Work instruction
No pictures are to be included when the entries below are reproduced exactly.

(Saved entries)
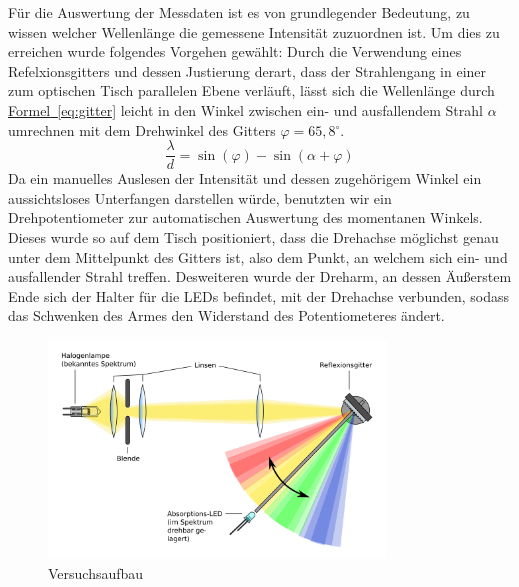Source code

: \documentclass[11pt]{scrartcl}
\newcommand{\degr}{\ensuremath{^\circ}}
\newcommand{\hypref}[2]{\hyperref[#2]{{#1}~\ref{#2}}}
\begin{document}
F\"ur die Auswertung der Messdaten ist es von grundlegender Bedeutung, zu wissen welcher Wellenl\"ange die gemessene Intensit\"at zuzuordnen ist. Um dies zu erreichen wurde folgendes Vorgehen gew\"ahlt: Durch die Verwendung eines Refelxionsgitters und dessen Justierung derart, dass der Strahlengang in einer zum optischen Tisch parallelen Ebene verl\"auft, l\"asst sich die Wellenl\"ange durch \hypref{Formel}{eq:gitter} leicht in den Winkel zwischen ein- und ausfallendem Strahl $\alpha$ umrechnen mit dem Drehwinkel des Gitters $\varphi = 65,8\degr$.
\begin{equation}
\frac{\lambda}{d} = \sin(\varphi) - \sin(\alpha + \varphi)
\label{eq:gitter}
\end{equation}
Da ein manuelles Auslesen der Intensit\"at und dessen zugeh\"origem Winkel ein aussichtsloses Unterfangen darstellen w\"urde, benutzten wir ein Drehpotentiometer zur automatischen Auswertung des momentanen Winkels. Dieses wurde so auf dem Tisch positioniert, dass die Drehachse m\"oglichst genau unter dem Mittelpunkt des Gitters ist, also dem Punkt, an welchem sich ein- und ausfallender Strahl treffen. Desweiteren wurde der Dreharm, an dessen \"Au\ss{}erstem Ende sich der Halter f\"ur die LEDs befindet, mit der Drehachse verbunden, sodass das Schwenken des Armes den Widerstand des Potentiometeres \"andert.
\begin{figure}[ht]
\begin{center}
\includegraphics[width=0.8\textwidth]{images/setup.jpg}
\end{center}
\vspace{-1.5\baselineskip}
\caption{Versuchsaufbau}
\label{Versuchsaufbau}
\end{figure}
\end{document}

Output of the task
Source code

: \documentclass[11pt]{scrartcl}
\newcommand{\degr}{\ensuremath{^\circ}}
\newcommand{\hypref}[2]{\hyperref[#2]{{#1}~\ref{#2}}}
\begin{document}
F\"ur die Auswertung der Messdaten ist es von grundlegender Bedeutung, zu wissen welcher Wellenl\"ange die gemessene Intensit\"at zuzuordnen ist. Um dies zu erreichen wurde folgendes Vorgehen gew\"ahlt: Durch die Verwendung eines Refelxionsgitters und dessen Justierung derart, dass der Strahlengang in einer zum optischen Tisch parallelen Ebene verl\"auft, l\"asst sich die Wellenl\"ange durch \hypref{Formel}{eq:gitter} leicht in den Winkel zwischen ein- und ausfallendem Strahl $\alpha$ umrechnen mit dem Drehwinkel des Gitters $\varphi = 65,8\degr$.
\begin{equation}
\frac{\lambda}{d} = \sin(\varphi) - \sin(\alpha + \varphi)
\label{eq:gitter}
\end{equation}
Da ein manuelles Auslesen der Intensit\"at und dessen zugeh\"origem Winkel ein aussichtsloses Unterfangen darstellen w\"urde, benutzten wir ein Drehpotentiometer zur automatischen Auswertung des momentanen Winkels. Dieses wurde so auf dem Tisch positioniert, dass die Drehachse m\"oglichst genau unter dem Mittelpunkt des Gitters ist, also dem Punkt, an welchem sich ein- und ausfallender Strahl treffen. Desweiteren wurde der Dreharm, an dessen \"Au\ss{}erstem Ende sich der Halter f\"ur die LEDs befindet, mit der Drehachse verbunden, sodass das Schwenken des Armes den Widerstand des Potentiometeres \"andert.
\begin{figure}[ht]
\begin{center}
\includegraphics[width=0.8\textwidth]{images/setup.jpg}
\end{center}
\vspace{-1.5\baselineskip}
\caption{Versuchsaufbau}
\label{Versuchsaufbau}
\end{figure}
\end{document}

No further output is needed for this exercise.